啓新―上田西 7回裏啓新無死二、三塁、浦松巧の中前打で幸鉢悠樹(中央)が生還し2―3とする=新潟県のハードオフエコスタジアム新潟

 【第139回北信越地区高校野球大会準決勝 啓新4ー3上田西】

 創部7年目の啓新が新たな球史を刻んだ。毎回走者を背負った守りで我慢に我慢を重ね、七回に4点を挙げて逆転勝ち。初の決勝進出で春夏を通じ、初の甲子園に大きく前進した。就任1年目の植松照智監督は「苦しい展開の中でよく耐えた」とナインをたたえた。
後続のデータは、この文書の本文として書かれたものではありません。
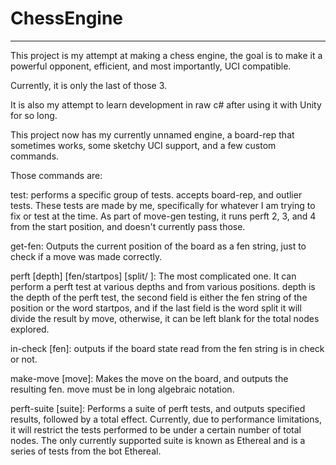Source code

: # ChessEngine
---

This project is my attempt at making a chess engine, the goal is to make it a powerful opponent, efficient, and most importantly, UCI compatible.

Currently, it is only the last of those 3.

It is also my attempt to learn development in raw c# after using it with Unity for so long.

This project now has my currently unnamed engine, a board-rep that sometimes works, some sketchy UCI support, and a few custom commands. 

Those commands are:

test: performs a specific group of tests. accepts board-rep, and outlier tests. These tests are made by me, specifically for whatever I am trying to fix or test at the time. As part of move-gen testing, it runs perft 2, 3, and 4 from the start position, and doesn't currently pass those.

get-fen: Outputs the current position of the board as a fen string, just to check if a move was made correctly.

perft [depth] [fen/startpos] [split/ ]: The most complicated one. It can perform a perft test at various depths and from various positions. depth is the depth of the perft test, the second field is either the fen string of the position or the word startpos, and if the last field is the word split it will divide the result by move, otherwise, it can be left blank for the total nodes explored.

in-check [fen]: outputs if the board state read from the fen string is in check or not.

make-move [move]: Makes the move on the board, and outputs the resulting fen. move must be in long algebraic notation.

perft-suite [suite]: Performs a suite of perft tests, and outputs specified results, followed by a total effect. Currently, due to performance limitations, it will restrict the tests performed to be under a certain number of total nodes. The only currently supported suite is known as Ethereal and is a series of tests from the bot Ethereal.
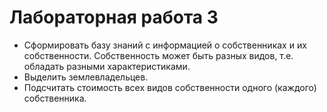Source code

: # Лабораторная работа 3

- Сформировать базу знаний с информацией о собственниках и их собственности. Собственность может быть разных видов, т.е. обладать разными характеристиками.
- Выделить землевладельцев.
- Подсчитать стоимость всех видов собственности одного (каждого) собственника.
 先発安積航大が毎回の10安打を浴びながら6回3失点と粘り、七回から浦松巧に継投。「本当にぎりぎりのところ」(植松監督)で勝負をつなぎ留めたことが“ラッキーセブン”を呼び込んだ。

 七回、代わった2番手投手から浦松の遊撃頭上を越す2点適時打で1点差に迫ると、さらに3番手投手を攻め、1死二、三塁。ここで直前の二盗に気づかなかった投手が無人の一塁にまさかのけん制。ボールが転々とする間に2者が生還した。神懸かった逆転劇に指揮官は「辛抱してきた選手を神様が見てくれていたのかな」と笑った。

 前チームで投打の大黒柱だった上ノ山倫太朗、2代前のエース牧丈一郎(阪神)のような飛び抜けた選手はいない。それは「全員が理解している」と主将の穴水芳喜。決勝のホームを踏んだ刀根宗太郎は「みんなが一つになってこそ強い力が出せる」と言い切る。

 1回戦が逆転、準々決勝は競り勝ち、準決勝も奇跡的な逆転勝利。選抜大会出場の可能性が高まったが、穴水は「決勝の結果次第で変わる。泥臭く戦いたい」と浮かれた様子は全くない。「挑戦者」(穴水)として星稜(石川)に思い切りぶつかっていく。